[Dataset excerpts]
□ □ □ □ □ □ □

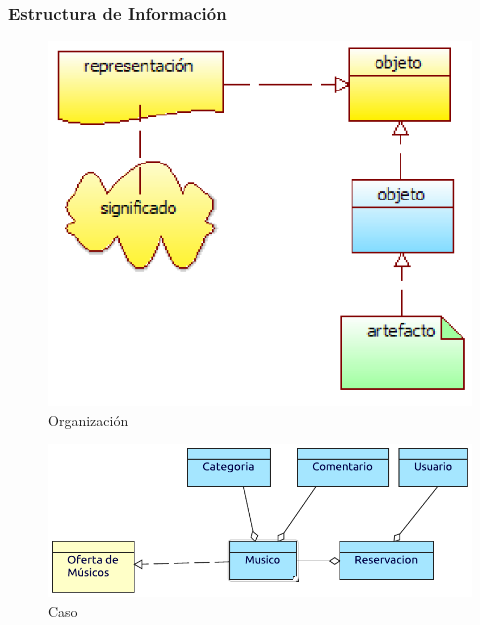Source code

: \subsubsection{Estructura de Información}
\begin{figure}[h!]
	\centering
	\includegraphics[width=0.8\linewidth]{Desarrollo/ArquitecturaEmpresarial/Tecnologia/imgs/estructuraMetamodelo.PNG}
	\caption{Organización}
\end{figure}
\newpage
{}

\begin{figure}[h!]
	\centering
	\includegraphics[width=\linewidth]{Desarrollo/ArquitecturaEmpresarial/Tecnologia/imgs/estructura.pdf}
	\caption{Caso}
\end{figure}

\newpage

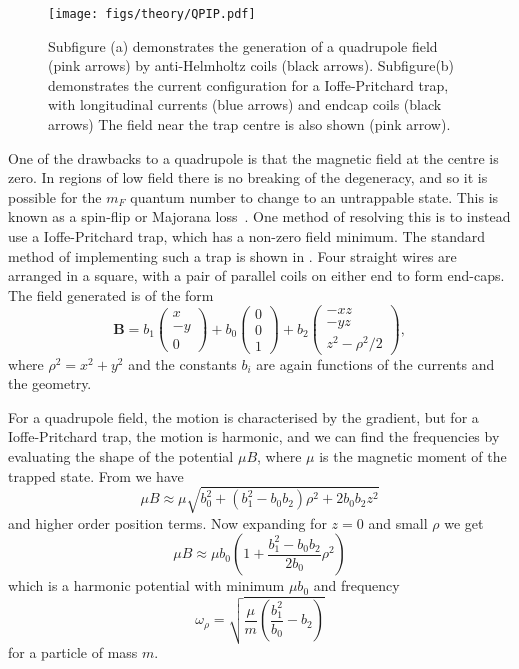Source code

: \begin{figure}
  \centering
  \texttt{[image: figs/theory/QPIP.pdf]}
  \caption[Quadrupole and Ioffe-Pritchard traps]{
    Subfigure (a) demonstrates the generation of a quadrupole field
    (pink arrows) by
  anti-Helmholtz coils (black arrows). Subfigure(b) demonstrates the current
  configuration for a
  Ioffe-Pritchard trap, with longitudinal currents (blue arrows) and endcap
coils (black arrows) The field near the trap centre is also shown (pink arrow).
}
  \label{theory:fig:fields}
\end{figure}

One of the drawbacks to a quadrupole is that the magnetic field at the centre
is zero. In regions of low field there is no breaking of the degeneracy, and so
it is possible for the $m_F$ quantum number to change to an untrappable state.
This is known as a spin-flip or Majorana loss~\cite{Brink2006}. One method of
  resolving this is to instead use a Ioffe-Pritchard trap, which has a non-zero
field minimum. The standard method of implementing such a trap is shown in
. Four straight wires are arranged in a
square, with a pair of parallel coils on either end to form end-caps. The field
generated is of the form
%
\begin{equation}
  \mathbf{B} = b_1 \begin{pmatrix} x \\ -y \\ 0 \end{pmatrix}
  + b_0 \begin{pmatrix} 0 \\ 0 \\ 1 \end{pmatrix}
  + b_2 \begin{pmatrix} -xz \\ -yz \\ z^2 - \rho^2/2 \end{pmatrix},
  \label{theory:eqn:IP}
\end{equation}
%
where $\rho^2 = x^2 + y^2$ and the constants $b_i$ are again functions
of the currents and the geometry.

For a quadrupole field, the motion is characterised by the gradient, but for a
Ioffe-Pritchard trap, the motion is harmonic, and we can find the frequencies
by evaluating the shape of the potential $\mu B$, where $\mu$ is the magnetic
moment of the trapped state. From  we have
%
\begin{equation}
  \mu B \approx \mu \sqrt{b_0^2 + (b_1^2 -
  b_0b_2)\rho^2 + 2b_0b_2z^2}
\end{equation}
%
and higher order position terms. Now expanding for $z=0$ and small $\rho$ we get
%
\begin{equation}
  \mu B \approx \mu b_0\left(1 + \frac{b_1^2 -
    b_0b_2}{2b_0}\rho^2\right)
\end{equation}
%
which is a harmonic potential with minimum $\mu b_0$ and frequency
%
\begin{equation}
  \omega_\rho = \sqrt{\frac{\mu}{m}\left(\frac{b_1^2}{b_0}-b_2\right)}
\end{equation}
%
for a particle of mass $m$.

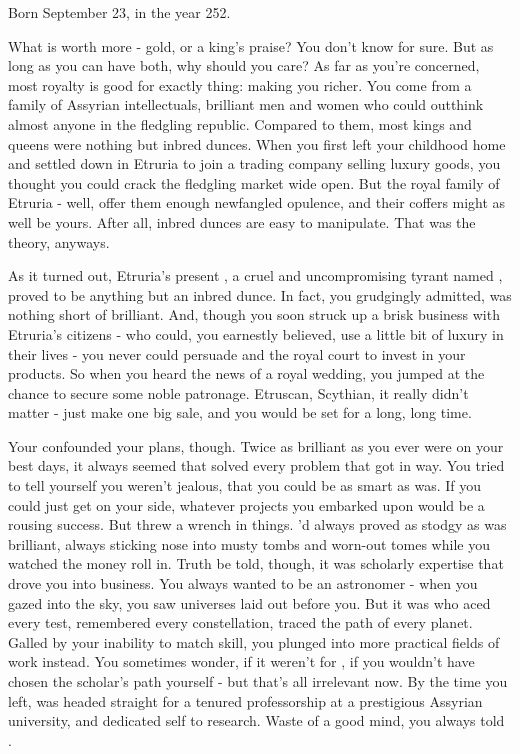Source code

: \documentclass[char]{Kos}
\begin{document}
\name{\cMerchant{}}

Born September 23, in the year 252.

What is worth more - gold, or a king's praise? You don't know for sure. But as long as you can have both, why should you care? As far as you're concerned, most royalty is good for exactly thing: making you richer. You come from a family of Assyrian intellectuals, brilliant men and women who could outthink almost anyone in the fledgling republic. Compared to them, most kings and queens were nothing but inbred dunces. When you first left your childhood home and settled down in Etruria to join a trading company selling luxury goods, you thought you could crack the fledgling market wide open. But the royal family of Etruria - well, offer them enough newfangled opulence, and their coffers might as well be yours. After all, inbred dunces are easy to manipulate. That was the theory, anyways. 

As it turned out, Etruria's present \cEtruriaKing{\monarch}, a cruel and uncompromising tyrant named \cEtruriaKing{}, proved to be anything but an inbred dunce. In fact, you grudgingly admitted, \cEtruriaKing{\they} was nothing short of brilliant. And, though you soon struck up a brisk business with Etruria's citizens - who could, you earnestly believed, use a little bit of luxury in their lives - you never could persuade \cEtruriaKing{} and the royal court to invest in your products. So when you heard the news of a royal wedding, you jumped at the chance to secure some noble patronage. Etruscan, Scythian, it really didn't matter - just make one big sale, and you would be set for a long, long time.

Your \cAnarchist{\sibling} \cAnarchist{} confounded your plans, though. Twice as brilliant as you ever were on your best days, it always seemed that \cAnarchist{\they} solved every problem that got in \cAnarchist{\their} way. You tried to tell yourself you weren't jealous, that you could be as smart as \cAnarchist{\they} was. If you could just get \cAnarchist{\them} on your side, whatever projects you embarked upon would be a rousing success. But \cAnarchist{\they} threw a wrench in things. \cAnarchist{\they}'d always proved as stodgy as \cAnarchist{\they} was brilliant, always sticking \cAnarchist{\their} nose into musty tombs and worn-out tomes while you watched the money roll in. Truth be told, though, it was \cAnarchist{\their} scholarly expertise that drove you into business. You always wanted to be an astronomer - when you gazed into the sky, you saw universes laid out before you. But it was \cAnarchist{} who aced every test, remembered every constellation, traced the path of every planet. Galled by your inability to match \cAnarchist{\their} skill, you plunged into more practical fields of work instead. You sometimes wonder, if it weren't for \cAnarchist{}, if you wouldn't have chosen the scholar's path yourself - but that's all irrelevant now. By the time you left, \cAnarchist{\they} was headed straight for a tenured professorship at a prestigious Assyrian university, and dedicated \cAnarchist{\them}self to research. Waste of a good mind, you always told \cAnarchist{\them}.
\end{document}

□ □ □ □ □ □ □

**Problem to work on**
What lines of the data include the word "Pritchard"? Copy each of them.

**Solution to the exercise**
  \caption[Quadrupole and Ioffe-Pritchard traps]{
  Ioffe-Pritchard trap, with longitudinal currents (blue arrows) and endcap
  resolving this is to instead use a Ioffe-Pritchard trap, which has a non-zero
Ioffe-Pritchard trap, the motion is harmonic, and we can find the frequencies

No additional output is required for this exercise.